Par Amany Mahmoud
Gaza voit ses populations d’abeilles s’effondrer et accuse Israël d’utilisation irresponsable, voire malveillante, d’insecticides.
La bande de Gaza est témoin d’un déclin dramatique des abeilles qui jadis peuplaient les terres agricoles et les jardins à travers l’enclave côtière.
De nombreux Gazaouis accusent Israël de tuer et de chasser délibérément des abeilles en pulvérisant des pesticides toxiques près des ruchers et des arbres en fleurs dans les zones jouxtant la barrière de séparation, lesquelles ont également été lourdement rasées au bulldozer sous le prétexte de sécurité.

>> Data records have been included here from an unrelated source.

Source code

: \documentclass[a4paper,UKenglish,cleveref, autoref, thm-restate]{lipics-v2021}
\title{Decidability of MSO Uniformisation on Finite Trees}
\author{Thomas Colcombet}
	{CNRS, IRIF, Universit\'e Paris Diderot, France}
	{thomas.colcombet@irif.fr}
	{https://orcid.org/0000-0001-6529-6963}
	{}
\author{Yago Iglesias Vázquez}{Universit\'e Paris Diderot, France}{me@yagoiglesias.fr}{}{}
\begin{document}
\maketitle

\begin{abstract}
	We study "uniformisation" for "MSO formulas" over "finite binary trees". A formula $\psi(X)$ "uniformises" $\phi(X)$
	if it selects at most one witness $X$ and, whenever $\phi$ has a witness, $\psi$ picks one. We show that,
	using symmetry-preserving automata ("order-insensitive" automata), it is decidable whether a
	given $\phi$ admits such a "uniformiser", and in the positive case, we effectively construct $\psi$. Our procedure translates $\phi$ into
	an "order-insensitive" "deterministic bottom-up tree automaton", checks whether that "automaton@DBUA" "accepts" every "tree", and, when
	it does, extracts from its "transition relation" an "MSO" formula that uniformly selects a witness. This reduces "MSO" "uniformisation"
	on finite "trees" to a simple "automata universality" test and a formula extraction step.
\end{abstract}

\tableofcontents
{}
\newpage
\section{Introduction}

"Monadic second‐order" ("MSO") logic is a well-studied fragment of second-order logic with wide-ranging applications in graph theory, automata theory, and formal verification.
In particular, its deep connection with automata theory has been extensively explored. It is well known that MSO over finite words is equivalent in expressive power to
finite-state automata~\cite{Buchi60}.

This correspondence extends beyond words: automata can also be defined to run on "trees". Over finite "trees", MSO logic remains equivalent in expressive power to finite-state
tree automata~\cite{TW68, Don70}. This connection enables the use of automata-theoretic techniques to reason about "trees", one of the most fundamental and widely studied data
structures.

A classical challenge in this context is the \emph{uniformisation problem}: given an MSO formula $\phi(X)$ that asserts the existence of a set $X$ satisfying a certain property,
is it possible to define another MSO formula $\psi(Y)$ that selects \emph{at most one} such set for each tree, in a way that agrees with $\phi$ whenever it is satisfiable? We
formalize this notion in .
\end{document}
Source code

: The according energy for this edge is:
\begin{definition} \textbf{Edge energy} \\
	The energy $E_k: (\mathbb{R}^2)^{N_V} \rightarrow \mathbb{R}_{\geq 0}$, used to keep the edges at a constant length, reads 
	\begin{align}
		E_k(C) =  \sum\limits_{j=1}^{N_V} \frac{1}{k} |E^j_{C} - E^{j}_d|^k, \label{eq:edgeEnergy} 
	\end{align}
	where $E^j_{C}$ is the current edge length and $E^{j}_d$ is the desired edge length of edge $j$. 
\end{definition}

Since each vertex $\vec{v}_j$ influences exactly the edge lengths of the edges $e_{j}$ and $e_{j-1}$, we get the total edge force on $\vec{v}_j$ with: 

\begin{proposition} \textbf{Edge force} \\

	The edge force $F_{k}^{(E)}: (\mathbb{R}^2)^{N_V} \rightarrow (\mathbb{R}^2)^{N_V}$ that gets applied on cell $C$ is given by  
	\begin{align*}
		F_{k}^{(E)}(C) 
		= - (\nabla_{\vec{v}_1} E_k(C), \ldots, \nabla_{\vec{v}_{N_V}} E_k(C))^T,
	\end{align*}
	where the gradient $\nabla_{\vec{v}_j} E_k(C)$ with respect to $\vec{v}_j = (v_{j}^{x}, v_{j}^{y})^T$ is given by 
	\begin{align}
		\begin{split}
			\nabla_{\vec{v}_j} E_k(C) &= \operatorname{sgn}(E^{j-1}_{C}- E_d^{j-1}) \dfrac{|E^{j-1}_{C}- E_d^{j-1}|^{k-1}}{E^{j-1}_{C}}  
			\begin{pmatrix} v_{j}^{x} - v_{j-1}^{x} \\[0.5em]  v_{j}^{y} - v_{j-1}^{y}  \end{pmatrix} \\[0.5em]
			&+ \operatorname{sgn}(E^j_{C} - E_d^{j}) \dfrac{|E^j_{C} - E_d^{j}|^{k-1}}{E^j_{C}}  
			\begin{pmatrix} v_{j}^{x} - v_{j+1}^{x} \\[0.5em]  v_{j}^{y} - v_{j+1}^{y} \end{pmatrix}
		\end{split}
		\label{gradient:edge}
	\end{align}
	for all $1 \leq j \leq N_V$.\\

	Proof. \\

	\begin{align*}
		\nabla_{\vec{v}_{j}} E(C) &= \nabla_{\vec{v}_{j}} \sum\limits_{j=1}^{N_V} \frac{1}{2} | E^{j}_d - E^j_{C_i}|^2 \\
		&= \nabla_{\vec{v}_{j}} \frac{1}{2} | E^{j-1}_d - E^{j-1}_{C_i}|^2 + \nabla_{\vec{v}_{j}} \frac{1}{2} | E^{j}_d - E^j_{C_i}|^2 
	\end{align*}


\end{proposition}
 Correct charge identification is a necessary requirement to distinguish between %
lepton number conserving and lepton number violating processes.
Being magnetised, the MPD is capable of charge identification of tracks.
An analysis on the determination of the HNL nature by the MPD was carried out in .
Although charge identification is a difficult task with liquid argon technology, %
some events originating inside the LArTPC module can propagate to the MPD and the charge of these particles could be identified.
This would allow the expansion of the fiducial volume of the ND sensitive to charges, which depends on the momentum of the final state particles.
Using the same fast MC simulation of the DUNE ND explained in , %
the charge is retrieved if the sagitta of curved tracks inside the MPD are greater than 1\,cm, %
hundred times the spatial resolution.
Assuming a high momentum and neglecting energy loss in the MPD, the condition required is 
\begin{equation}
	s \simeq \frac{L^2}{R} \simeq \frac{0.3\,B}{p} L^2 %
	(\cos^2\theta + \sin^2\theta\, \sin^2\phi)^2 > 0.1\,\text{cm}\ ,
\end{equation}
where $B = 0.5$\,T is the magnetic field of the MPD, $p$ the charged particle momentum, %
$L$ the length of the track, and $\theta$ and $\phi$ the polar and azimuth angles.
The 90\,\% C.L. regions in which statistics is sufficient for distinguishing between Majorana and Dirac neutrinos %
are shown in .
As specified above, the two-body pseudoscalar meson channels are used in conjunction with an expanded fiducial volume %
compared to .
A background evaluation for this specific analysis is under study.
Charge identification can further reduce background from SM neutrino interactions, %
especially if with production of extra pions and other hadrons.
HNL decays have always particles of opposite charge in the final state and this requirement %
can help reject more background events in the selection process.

La production de miel représente une activité agricole importante dans la bande de Gaza. C’est aussi l’un des produits les plus faciles à produire, ne nécessitant que le nectar des plantes à fleurs.
Mais le secteur est également l’un des plus touchés par les activités israéliennes, car la majeure partie de la production provient du long de la barrière avec Israël [Palestine de 48].
En raison de l’étalement urbain et du manque de terres agricoles à Gaza, de nombreux apiculteurs placent des ruches à la limite orientale avec Israël, où de nombreuses cultures sont situées côté israélien.
Les abeilles traversent librement la frontière et reviennent, pollinisant également les cultures à l’intérieur de la bande de Gaza.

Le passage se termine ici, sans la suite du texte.